The Keegan Theatre in Washington and directors Christina A. Coakley and Michael Innocenti have staged a gentle but moving production of the musical Dogfight in its beautifully renovated space, centering on a luminous performance by Isabelle Smelkinson.
Composers and lyricists Benj Pasek and Justin Paul – whose most recent work, Dear Evan Hansen, is headed to New York after its successful run at Arena Stage – created Dogfight in 2012, based on a 1991 movie that starred River Phoenix and Lili Taylor. Peter Duchan’s book closely follows Bob Comfort’s screenplay, covering one night in San Francisco (as it happens, Nov. 21, 1963) and bracketing scenes set in 1967.
Eddie Birdlace (Tiziano D’Affuso), a young Marine, and his buddies Boland (Harrison Smith) and Bernstein (David Landstrom) are shipping out to Okinawa, and then Vietnam, in the morning.
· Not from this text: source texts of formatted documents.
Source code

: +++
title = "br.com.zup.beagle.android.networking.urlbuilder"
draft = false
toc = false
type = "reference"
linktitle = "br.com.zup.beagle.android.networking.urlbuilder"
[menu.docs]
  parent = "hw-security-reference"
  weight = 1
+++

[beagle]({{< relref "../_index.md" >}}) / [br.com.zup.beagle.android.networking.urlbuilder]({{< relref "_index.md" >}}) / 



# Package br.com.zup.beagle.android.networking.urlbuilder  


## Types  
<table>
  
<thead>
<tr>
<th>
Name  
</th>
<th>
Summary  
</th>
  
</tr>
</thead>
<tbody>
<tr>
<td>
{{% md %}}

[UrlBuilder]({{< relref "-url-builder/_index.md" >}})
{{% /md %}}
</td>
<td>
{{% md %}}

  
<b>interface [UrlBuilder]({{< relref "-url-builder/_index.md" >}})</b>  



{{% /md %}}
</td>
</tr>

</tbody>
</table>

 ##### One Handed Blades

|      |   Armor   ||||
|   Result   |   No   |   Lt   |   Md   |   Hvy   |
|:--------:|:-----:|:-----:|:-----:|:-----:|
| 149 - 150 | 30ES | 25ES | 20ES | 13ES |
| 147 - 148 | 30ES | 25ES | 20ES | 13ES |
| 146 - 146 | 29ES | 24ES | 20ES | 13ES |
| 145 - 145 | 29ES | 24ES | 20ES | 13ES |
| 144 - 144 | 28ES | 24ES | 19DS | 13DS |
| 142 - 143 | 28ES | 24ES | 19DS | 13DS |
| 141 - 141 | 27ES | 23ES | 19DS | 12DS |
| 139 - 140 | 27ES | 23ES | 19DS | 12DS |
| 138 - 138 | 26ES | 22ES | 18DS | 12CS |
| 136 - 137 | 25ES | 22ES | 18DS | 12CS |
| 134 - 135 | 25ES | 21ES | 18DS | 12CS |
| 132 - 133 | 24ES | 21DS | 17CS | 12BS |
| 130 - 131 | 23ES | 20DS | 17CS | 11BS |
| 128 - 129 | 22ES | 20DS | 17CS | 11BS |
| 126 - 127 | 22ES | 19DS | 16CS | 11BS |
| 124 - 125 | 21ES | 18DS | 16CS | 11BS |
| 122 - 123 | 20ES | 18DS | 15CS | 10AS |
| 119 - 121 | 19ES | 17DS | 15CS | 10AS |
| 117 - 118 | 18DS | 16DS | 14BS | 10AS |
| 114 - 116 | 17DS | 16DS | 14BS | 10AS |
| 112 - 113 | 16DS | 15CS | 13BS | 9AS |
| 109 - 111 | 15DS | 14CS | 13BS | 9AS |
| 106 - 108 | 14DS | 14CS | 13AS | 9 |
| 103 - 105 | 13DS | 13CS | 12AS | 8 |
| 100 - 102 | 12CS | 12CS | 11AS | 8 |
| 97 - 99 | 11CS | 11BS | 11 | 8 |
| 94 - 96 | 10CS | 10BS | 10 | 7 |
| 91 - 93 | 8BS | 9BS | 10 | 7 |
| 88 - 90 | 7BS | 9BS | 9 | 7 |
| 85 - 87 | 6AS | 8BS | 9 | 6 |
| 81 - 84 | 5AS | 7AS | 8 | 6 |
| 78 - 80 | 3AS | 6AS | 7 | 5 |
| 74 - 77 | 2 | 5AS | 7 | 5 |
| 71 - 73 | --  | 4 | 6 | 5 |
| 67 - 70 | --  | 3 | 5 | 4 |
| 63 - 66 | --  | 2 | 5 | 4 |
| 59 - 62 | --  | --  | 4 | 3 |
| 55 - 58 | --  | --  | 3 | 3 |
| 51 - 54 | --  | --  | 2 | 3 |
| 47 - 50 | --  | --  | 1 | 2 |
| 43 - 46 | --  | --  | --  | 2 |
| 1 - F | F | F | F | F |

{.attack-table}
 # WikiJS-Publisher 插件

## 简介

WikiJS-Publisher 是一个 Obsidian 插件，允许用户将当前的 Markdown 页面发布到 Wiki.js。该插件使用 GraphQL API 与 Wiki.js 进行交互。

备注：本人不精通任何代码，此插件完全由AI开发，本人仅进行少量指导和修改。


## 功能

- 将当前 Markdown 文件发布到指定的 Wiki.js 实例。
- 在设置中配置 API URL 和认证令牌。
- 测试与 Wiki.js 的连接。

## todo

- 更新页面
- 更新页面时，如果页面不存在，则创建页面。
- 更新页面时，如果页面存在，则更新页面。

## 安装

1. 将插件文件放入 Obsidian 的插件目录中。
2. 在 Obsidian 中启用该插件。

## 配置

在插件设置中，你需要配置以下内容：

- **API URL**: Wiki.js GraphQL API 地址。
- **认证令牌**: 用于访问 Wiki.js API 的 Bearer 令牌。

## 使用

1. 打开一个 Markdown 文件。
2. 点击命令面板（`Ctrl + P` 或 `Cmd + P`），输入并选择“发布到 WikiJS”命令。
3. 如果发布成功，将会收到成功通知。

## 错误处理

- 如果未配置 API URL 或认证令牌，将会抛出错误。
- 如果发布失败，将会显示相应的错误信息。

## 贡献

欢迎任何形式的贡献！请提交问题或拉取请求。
They decide to celebrate their last night of freedom by setting up a “dogfight”: each man attending the event pays into a pot and then finds the ugliest woman he can to be his date. The man with the least appealing date, in the eyes of the other men, wins the prize money.
Then Birdlace meets Rose (Smelkinson), an aspiring folksinger who works in her mother’s diner. She’s pudgy, socially awkward, and has political views far different from his, all of which would make her seem a perfect victim. During the night, Birdlace begins to notice the underlying cruelty he finds in the camaraderie of his Marine friends: they stick together at any cost and care nothing about anyone outside their group. (A scene involving threatened violence against a prostitute brings this point home directly.)
Although the plot follows Birdlace’s journey, Rose seizes the attention in this production. D’Affuso ably depicts a boy who matures into a man, but he stays comparatively reserved throughout. Smelkinson plays the emotions that crash into each other: wariness, giddiness, determination, self-possession, and ultimately a willingness to be vulnerable.